(Collected data)
============================================================

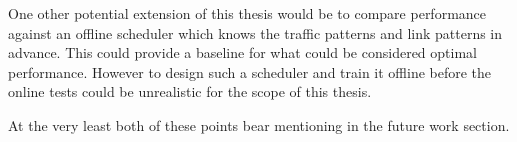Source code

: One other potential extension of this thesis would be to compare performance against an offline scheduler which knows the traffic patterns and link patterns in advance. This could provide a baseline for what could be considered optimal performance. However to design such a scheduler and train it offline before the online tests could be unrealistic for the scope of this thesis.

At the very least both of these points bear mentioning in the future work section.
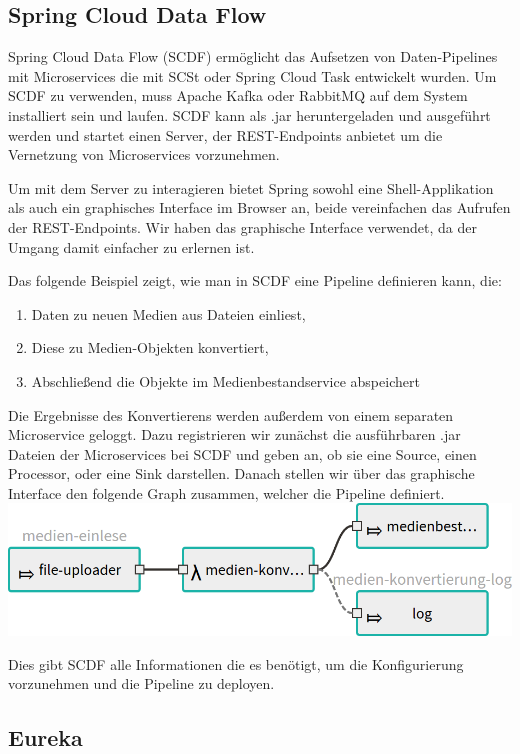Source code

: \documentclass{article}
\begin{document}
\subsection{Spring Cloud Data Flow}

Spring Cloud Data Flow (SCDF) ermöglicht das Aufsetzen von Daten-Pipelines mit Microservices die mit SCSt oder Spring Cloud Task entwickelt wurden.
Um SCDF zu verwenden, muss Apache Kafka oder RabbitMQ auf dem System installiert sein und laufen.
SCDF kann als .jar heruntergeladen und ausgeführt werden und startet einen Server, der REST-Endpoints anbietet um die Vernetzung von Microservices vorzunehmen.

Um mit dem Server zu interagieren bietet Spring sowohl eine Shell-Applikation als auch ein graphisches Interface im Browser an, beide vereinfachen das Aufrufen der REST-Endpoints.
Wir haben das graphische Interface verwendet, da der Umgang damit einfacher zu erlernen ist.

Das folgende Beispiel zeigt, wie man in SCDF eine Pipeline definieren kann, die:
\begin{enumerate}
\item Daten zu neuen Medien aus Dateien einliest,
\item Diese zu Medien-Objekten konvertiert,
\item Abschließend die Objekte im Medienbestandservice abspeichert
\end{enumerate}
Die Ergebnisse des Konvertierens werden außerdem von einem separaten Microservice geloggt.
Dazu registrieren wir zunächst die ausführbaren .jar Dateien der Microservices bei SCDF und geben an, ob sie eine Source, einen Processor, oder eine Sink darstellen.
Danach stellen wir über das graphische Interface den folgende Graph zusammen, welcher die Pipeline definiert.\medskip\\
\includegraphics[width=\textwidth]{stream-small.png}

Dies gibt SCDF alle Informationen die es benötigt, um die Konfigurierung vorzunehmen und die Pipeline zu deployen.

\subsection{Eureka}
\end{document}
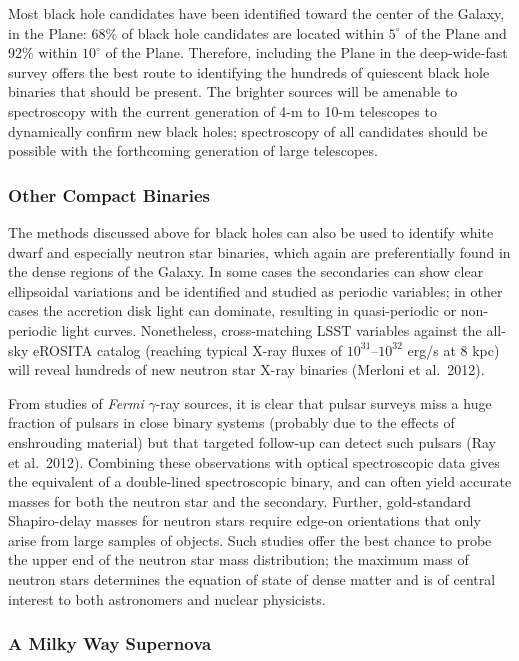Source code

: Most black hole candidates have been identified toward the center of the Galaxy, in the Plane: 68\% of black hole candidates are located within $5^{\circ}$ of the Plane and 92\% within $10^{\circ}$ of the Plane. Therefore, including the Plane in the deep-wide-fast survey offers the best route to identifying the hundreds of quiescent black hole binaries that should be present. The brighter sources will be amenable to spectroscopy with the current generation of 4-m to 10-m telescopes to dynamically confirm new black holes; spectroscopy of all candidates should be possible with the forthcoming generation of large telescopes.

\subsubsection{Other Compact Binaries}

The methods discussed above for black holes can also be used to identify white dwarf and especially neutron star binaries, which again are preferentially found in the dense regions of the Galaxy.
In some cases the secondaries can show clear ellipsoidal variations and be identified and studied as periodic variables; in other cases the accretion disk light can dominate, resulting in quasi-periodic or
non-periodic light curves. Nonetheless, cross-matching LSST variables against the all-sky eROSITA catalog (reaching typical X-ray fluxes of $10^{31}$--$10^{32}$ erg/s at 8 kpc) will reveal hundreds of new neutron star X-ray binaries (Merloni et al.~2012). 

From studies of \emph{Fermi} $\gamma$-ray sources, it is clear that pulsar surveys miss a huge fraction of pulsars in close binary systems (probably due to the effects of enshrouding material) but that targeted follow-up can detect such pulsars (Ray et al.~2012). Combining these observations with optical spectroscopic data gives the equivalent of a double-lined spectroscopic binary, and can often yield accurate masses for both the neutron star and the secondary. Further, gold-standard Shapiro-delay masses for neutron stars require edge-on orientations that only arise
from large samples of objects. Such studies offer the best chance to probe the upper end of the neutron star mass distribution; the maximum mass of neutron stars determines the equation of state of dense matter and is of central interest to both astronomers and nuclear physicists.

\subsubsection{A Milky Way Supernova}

============================================================

WHAT YOU NEED TO DO:
Please copy every entry exactly, without the pictures.

OUTPUT:
Source code

: One other potential extension of this thesis would be to compare performance against an offline scheduler which knows the traffic patterns and link patterns in advance. This could provide a baseline for what could be considered optimal performance. However to design such a scheduler and train it offline before the online tests could be unrealistic for the scope of this thesis.

At the very least both of these points bear mentioning in the future work section.
Source code

: \documentclass{article}
\begin{document}
\subsection{Spring Cloud Data Flow}

Spring Cloud Data Flow (SCDF) ermöglicht das Aufsetzen von Daten-Pipelines mit Microservices die mit SCSt oder Spring Cloud Task entwickelt wurden.
Um SCDF zu verwenden, muss Apache Kafka oder RabbitMQ auf dem System installiert sein und laufen.
SCDF kann als .jar heruntergeladen und ausgeführt werden und startet einen Server, der REST-Endpoints anbietet um die Vernetzung von Microservices vorzunehmen.

Um mit dem Server zu interagieren bietet Spring sowohl eine Shell-Applikation als auch ein graphisches Interface im Browser an, beide vereinfachen das Aufrufen der REST-Endpoints.
Wir haben das graphische Interface verwendet, da der Umgang damit einfacher zu erlernen ist.

Das folgende Beispiel zeigt, wie man in SCDF eine Pipeline definieren kann, die:
\begin{enumerate}
\item Daten zu neuen Medien aus Dateien einliest,
\item Diese zu Medien-Objekten konvertiert,
\item Abschließend die Objekte im Medienbestandservice abspeichert
\end{enumerate}
Die Ergebnisse des Konvertierens werden außerdem von einem separaten Microservice geloggt.
Dazu registrieren wir zunächst die ausführbaren .jar Dateien der Microservices bei SCDF und geben an, ob sie eine Source, einen Processor, oder eine Sink darstellen.
Danach stellen wir über das graphische Interface den folgende Graph zusammen, welcher die Pipeline definiert.\medskip\\
\includegraphics[width=\textwidth]{stream-small.png}

Dies gibt SCDF alle Informationen die es benötigt, um die Konfigurierung vorzunehmen und die Pipeline zu deployen.

\subsection{Eureka}
\end{document}
Source code

: Most black hole candidates have been identified toward the center of the Galaxy, in the Plane: 68\% of black hole candidates are located within $5^{\circ}$ of the Plane and 92\% within $10^{\circ}$ of the Plane. Therefore, including the Plane in the deep-wide-fast survey offers the best route to identifying the hundreds of quiescent black hole binaries that should be present. The brighter sources will be amenable to spectroscopy with the current generation of 4-m to 10-m telescopes to dynamically confirm new black holes; spectroscopy of all candidates should be possible with the forthcoming generation of large telescopes.

\subsubsection{Other Compact Binaries}

The methods discussed above for black holes can also be used to identify white dwarf and especially neutron star binaries, which again are preferentially found in the dense regions of the Galaxy.
In some cases the secondaries can show clear ellipsoidal variations and be identified and studied as periodic variables; in other cases the accretion disk light can dominate, resulting in quasi-periodic or
non-periodic light curves. Nonetheless, cross-matching LSST variables against the all-sky eROSITA catalog (reaching typical X-ray fluxes of $10^{31}$--$10^{32}$ erg/s at 8 kpc) will reveal hundreds of new neutron star X-ray binaries (Merloni et al.~2012). 

From studies of \emph{Fermi} $\gamma$-ray sources, it is clear that pulsar surveys miss a huge fraction of pulsars in close binary systems (probably due to the effects of enshrouding material) but that targeted follow-up can detect such pulsars (Ray et al.~2012). Combining these observations with optical spectroscopic data gives the equivalent of a double-lined spectroscopic binary, and can often yield accurate masses for both the neutron star and the secondary. Further, gold-standard Shapiro-delay masses for neutron stars require edge-on orientations that only arise
from large samples of objects. Such studies offer the best chance to probe the upper end of the neutron star mass distribution; the maximum mass of neutron stars determines the equation of state of dense matter and is of central interest to both astronomers and nuclear physicists.

\subsubsection{A Milky Way Supernova}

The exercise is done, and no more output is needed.